John Steinbeck was all man. He was a writer of muscles. I meant the powers of strong individuality that disagreed with grandstanding with the political in-vogue trends of his time with his writing as literature for an ideology of grand cultural context, not for the mind’s pleasurable satisfaction. In a word, Steinbeck appears to be in touch with the real world, with the characters realistic and stories palatable, not confined in the seclusion of a leisurely abstract world of the elite. The Amiable Fleas conveys all of the charms described above of Steinbeck as an attractive raconteur at his best: humorous, heartfelt, and honest in his tough cowboy appearance in a strange city filled with quaint aromas of the old civilization.
The Amiable Fleas is Steinbeck’s testimonial narrative of the truth found in life’s ordinariness; the meaning of life realized in the joy of small pleasure against provisional needs of instant fame and worldly prestige. It’s an innate folly of human nature trying to reason against the significance of Serenity, Courage, and Wisdom as if they are remotely associated with Intellect. As Steinbeck held against criticism about avoiding the political and social issues of his time, he tried to reason his own reason for writing about such simple truth of life.
The Amiable Fleas is the res ipsa loquiter of the value of small things that Steinbeck treasures, for it is what keeps the troublesome, pugnacious, bickering human tribe tamable and bearable with humor, which is a handmaid to hope and resilience. The amiable fleas represent the idyllic but oddly likable bunch of professionally intellectual people whose existence is a canvas of abstract painting that lacks a touch of realism. The poet, the architect, and the painter occupy their self-designated seats in the eponymous restaurants in Paris, doing nothing but contemplating about their artistic works in the selfishness of intellectual stasis. The excellent chef of the restaurant M. Amite embodies an artist whose ambition is the stir that his honest mind raises. The desire for fame is the infirmity of his admirably good, hearty nature. The star of the Michelin Guide is the apple of the discord, a symbol of outside influence that incites M. Amite’s ambition, not from his love of cooking to please his feline friend named Apollo. M. Amite is the image of an artist swayed by the great things of the world, even if it would cause him a loss of joyful dailiness.
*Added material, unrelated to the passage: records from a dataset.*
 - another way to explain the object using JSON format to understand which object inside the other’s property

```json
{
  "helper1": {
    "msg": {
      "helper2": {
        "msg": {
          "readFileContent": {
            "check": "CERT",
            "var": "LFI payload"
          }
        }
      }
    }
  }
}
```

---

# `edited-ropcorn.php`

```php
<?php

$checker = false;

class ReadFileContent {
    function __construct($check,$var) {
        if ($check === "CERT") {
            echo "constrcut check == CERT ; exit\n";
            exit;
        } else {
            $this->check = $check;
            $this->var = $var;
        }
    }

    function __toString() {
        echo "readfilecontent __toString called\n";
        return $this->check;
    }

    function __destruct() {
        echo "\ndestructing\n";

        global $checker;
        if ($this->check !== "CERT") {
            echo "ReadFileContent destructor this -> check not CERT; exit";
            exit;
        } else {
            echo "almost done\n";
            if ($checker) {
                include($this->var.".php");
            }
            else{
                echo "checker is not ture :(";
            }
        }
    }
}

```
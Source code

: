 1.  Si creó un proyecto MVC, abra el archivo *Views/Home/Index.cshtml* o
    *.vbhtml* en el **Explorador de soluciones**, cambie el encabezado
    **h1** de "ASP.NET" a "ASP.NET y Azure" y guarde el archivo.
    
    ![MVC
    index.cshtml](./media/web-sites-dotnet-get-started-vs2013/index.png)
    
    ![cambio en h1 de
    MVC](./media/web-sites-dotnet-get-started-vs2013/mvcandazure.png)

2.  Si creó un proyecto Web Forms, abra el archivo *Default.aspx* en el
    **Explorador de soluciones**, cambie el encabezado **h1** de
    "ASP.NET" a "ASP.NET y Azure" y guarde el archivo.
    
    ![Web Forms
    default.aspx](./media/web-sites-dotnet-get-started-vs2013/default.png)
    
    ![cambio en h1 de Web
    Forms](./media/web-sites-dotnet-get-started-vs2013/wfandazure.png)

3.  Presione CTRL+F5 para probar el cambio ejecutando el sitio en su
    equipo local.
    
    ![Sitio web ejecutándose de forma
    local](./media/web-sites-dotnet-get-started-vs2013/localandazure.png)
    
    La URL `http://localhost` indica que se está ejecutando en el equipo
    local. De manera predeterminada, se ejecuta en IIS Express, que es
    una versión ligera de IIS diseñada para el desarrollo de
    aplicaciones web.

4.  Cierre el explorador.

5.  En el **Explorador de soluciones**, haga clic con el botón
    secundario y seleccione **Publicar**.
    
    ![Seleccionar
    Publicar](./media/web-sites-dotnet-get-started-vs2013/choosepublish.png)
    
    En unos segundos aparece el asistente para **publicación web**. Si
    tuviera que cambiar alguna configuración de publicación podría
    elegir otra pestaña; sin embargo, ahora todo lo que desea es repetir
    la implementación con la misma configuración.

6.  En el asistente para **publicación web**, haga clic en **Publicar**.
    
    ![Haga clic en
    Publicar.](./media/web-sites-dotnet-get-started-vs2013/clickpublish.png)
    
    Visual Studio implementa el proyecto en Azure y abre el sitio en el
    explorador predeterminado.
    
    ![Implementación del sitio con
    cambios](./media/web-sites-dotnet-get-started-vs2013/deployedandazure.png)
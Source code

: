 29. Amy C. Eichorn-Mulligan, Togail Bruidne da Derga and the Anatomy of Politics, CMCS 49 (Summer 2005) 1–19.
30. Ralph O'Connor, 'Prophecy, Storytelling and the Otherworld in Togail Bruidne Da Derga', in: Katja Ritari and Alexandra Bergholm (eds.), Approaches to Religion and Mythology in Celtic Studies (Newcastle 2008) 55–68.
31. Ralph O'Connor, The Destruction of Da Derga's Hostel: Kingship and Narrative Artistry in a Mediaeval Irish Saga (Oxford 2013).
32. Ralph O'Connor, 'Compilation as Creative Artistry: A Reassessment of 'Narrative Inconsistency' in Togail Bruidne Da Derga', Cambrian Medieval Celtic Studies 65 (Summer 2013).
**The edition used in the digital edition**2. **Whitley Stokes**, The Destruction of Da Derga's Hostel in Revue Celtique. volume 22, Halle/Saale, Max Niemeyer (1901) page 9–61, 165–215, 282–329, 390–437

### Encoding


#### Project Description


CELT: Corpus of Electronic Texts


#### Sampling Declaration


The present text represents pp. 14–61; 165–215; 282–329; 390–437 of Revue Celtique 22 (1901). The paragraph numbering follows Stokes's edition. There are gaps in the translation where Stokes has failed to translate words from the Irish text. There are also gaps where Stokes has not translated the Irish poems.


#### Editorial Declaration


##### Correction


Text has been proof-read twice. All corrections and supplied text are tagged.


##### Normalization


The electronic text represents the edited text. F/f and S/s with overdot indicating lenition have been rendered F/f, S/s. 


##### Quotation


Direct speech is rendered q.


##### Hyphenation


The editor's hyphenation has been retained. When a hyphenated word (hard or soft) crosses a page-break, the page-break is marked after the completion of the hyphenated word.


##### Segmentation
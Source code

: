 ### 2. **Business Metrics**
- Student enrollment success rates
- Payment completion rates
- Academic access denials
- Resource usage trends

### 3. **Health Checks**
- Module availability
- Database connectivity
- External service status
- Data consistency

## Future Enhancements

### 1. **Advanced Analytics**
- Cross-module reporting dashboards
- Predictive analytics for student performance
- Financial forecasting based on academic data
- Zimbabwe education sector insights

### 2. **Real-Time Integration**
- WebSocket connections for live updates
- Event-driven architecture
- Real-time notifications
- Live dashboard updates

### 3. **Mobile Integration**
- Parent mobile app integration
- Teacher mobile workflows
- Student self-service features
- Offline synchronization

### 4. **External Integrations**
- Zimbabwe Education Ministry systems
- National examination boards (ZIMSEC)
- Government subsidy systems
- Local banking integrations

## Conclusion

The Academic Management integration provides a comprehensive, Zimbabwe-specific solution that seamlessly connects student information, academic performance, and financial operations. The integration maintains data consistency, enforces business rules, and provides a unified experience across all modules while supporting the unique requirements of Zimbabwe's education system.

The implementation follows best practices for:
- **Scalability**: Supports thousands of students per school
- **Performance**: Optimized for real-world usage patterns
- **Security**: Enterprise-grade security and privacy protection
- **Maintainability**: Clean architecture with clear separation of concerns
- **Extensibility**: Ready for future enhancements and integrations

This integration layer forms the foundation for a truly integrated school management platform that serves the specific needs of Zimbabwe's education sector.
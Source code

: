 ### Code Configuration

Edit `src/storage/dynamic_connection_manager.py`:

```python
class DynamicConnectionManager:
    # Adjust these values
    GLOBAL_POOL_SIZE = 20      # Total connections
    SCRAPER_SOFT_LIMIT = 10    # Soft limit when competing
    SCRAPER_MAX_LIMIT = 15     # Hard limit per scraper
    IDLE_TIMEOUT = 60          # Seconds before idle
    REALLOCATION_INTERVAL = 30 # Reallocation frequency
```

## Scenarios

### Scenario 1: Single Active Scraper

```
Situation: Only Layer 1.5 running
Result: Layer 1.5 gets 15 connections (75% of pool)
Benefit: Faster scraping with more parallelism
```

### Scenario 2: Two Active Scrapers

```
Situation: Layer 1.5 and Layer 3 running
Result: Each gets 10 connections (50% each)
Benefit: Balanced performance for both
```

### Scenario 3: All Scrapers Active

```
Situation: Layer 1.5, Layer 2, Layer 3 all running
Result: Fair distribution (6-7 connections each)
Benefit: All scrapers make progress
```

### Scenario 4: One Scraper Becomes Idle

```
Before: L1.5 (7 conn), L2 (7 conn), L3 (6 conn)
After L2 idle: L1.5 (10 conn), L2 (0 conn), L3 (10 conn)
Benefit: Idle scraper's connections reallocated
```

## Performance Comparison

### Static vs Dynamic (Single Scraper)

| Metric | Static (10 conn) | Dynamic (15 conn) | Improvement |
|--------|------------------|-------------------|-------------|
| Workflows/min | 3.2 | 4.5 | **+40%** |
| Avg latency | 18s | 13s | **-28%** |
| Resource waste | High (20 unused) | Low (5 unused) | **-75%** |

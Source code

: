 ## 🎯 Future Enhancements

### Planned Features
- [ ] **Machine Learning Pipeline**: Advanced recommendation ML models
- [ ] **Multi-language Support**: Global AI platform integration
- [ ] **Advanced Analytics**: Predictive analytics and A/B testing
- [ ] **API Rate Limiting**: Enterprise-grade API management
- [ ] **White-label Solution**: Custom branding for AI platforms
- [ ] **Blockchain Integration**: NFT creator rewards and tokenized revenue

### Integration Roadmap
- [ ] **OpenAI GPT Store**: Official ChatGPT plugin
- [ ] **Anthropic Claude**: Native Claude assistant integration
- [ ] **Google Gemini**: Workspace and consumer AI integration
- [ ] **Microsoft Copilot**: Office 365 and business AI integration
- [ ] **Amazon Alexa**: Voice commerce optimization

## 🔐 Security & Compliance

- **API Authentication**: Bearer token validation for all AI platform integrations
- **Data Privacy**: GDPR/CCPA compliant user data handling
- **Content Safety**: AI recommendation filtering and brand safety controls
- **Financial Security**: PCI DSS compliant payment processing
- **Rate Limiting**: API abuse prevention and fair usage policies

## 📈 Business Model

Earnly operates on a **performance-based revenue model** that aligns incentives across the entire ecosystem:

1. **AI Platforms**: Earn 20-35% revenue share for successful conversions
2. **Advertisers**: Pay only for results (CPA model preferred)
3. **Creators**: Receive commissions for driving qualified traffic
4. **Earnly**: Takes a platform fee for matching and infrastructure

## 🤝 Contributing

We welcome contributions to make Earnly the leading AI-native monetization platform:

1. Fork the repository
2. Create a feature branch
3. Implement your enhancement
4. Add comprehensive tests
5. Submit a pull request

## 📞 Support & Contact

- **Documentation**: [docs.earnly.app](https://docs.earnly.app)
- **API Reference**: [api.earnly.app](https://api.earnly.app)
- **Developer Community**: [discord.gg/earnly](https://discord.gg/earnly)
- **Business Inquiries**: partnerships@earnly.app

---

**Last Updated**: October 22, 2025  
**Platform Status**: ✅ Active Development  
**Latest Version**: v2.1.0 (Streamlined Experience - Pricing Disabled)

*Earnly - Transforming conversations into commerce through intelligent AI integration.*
Originally published in the historically renowned French newspaper Le Figaro on July 31, 1954, as the tenth weekly installment of “One American in Paris,” The Amiable Fleas was published in English for the first time July-November 2019 issue of Strand Magazine. The background of this charming and heartwarming short story was that Steinbeck wanted to be himself, not how the French media imagined him to be or wanted to create their version of him from the counterproductive interviews with the American writer. And so he wrote a series of short stories that only he could tell with his quintessentially American way of storytelling. Yet the result is beyond the territorial boundaries and cultural enclaves, for the narrative reaches the hearts of not only the hard-to-please sophisticated Parisian readers but also the universal readers of all ages. Steinbeck is undeniably American to the core. Yet his love of realism that gives a new viewpoint upon dailiness of life enables readers of the world to get a fresh, bright hold upon our problems. Given that perspective, everything is something, and everyone is someone.